YOUR OBJECTIVE>
Every line in the material below that includes "multicolumn" should be copied.
+---+
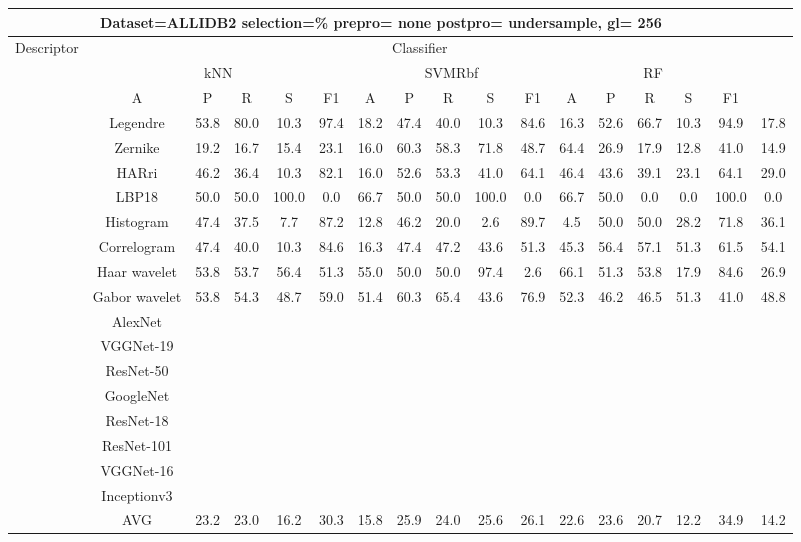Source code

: \documentclass[12pt,italian]{article}
\begin{document}
\begin{tiny}
\begin{longtable}{lcccccccccccccccc}
\toprule
\multicolumn{16}{c}{Dataset=ALLIDB2 selection=\% prepro= none postpro= undersample, gl= 256} \\ 
\toprule
Descriptor & \multicolumn{15}{c}{Classifier} \\ 
& \multicolumn{5}{c}{kNN} & \multicolumn{5}{c}{SVMRbf} & \multicolumn{5}{c}{RF} \\ 
& A & P & R & S & F1 & A & P & R & S & F1 & A & P & R & S & F1 \\ 
\midrule
& Legendre & 53.8 & 80.0 & 10.3 & 97.4 & 18.2 & 47.4 & 40.0 & 10.3 & 84.6 & 16.3 & 52.6 & 66.7 & 10.3 & 94.9 & 17.8 \\ 
& Zernike & 19.2 & 16.7 & 15.4 & 23.1 & 16.0 & 60.3 & 58.3 & 71.8 & 48.7 & 64.4 & 26.9 & 17.9 & 12.8 & 41.0 & 14.9 \\ 
& HARri & 46.2 & 36.4 & 10.3 & 82.1 & 16.0 & 52.6 & 53.3 & 41.0 & 64.1 & 46.4 & 43.6 & 39.1 & 23.1 & 64.1 & 29.0 \\ 
& LBP18 & 50.0 & 50.0 & 100.0 &  0.0 & 66.7 & 50.0 & 50.0 & 100.0 &  0.0 & 66.7 & 50.0 &  0.0 &  0.0 & 100.0 &  0.0 \\ 
& Histogram & 47.4 & 37.5 &  7.7 & 87.2 & 12.8 & 46.2 & 20.0 &  2.6 & 89.7 &  4.5 & 50.0 & 50.0 & 28.2 & 71.8 & 36.1 \\ 
& Correlogram & 47.4 & 40.0 & 10.3 & 84.6 & 16.3 & 47.4 & 47.2 & 43.6 & 51.3 & 45.3 & 56.4 & 57.1 & 51.3 & 61.5 & 54.1 \\ 
& Haar wavelet & 53.8 & 53.7 & 56.4 & 51.3 & 55.0 & 50.0 & 50.0 & 97.4 &  2.6 & 66.1 & 51.3 & 53.8 & 17.9 & 84.6 & 26.9 \\ 
& Gabor wavelet & 53.8 & 54.3 & 48.7 & 59.0 & 51.4 & 60.3 & 65.4 & 43.6 & 76.9 & 52.3 & 46.2 & 46.5 & 51.3 & 41.0 & 48.8 \\ 
& AlexNet \\ 
& VGGNet-19 \\ 
& ResNet-50 \\ 
& GoogleNet \\ 
& ResNet-18 \\ 
& ResNet-101 \\ 
& VGGNet-16 \\ 
& Inceptionv3 \\ 
\hline
& AVG & 23.2 & 23.0 & 16.2 & 30.3 & 15.8 & 25.9 & 24.0 & 25.6 & 26.1 & 22.6 & 23.6 & 20.7 & 12.2 & 34.9 & 14.2 \\ 
\hline
\bottomrule
\end{longtable} 


\end{tiny}
\end{document}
+---+
PROBLEM SOLUTION>
\multicolumn{16}{c}{Dataset=ALLIDB2 selection=\% prepro= none postpro= undersample, gl= 256} \\ 
Descriptor & \multicolumn{15}{c}{Classifier} \\ 
& \multicolumn{5}{c}{kNN} & \multicolumn{5}{c}{SVMRbf} & \multicolumn{5}{c}{RF} \\ 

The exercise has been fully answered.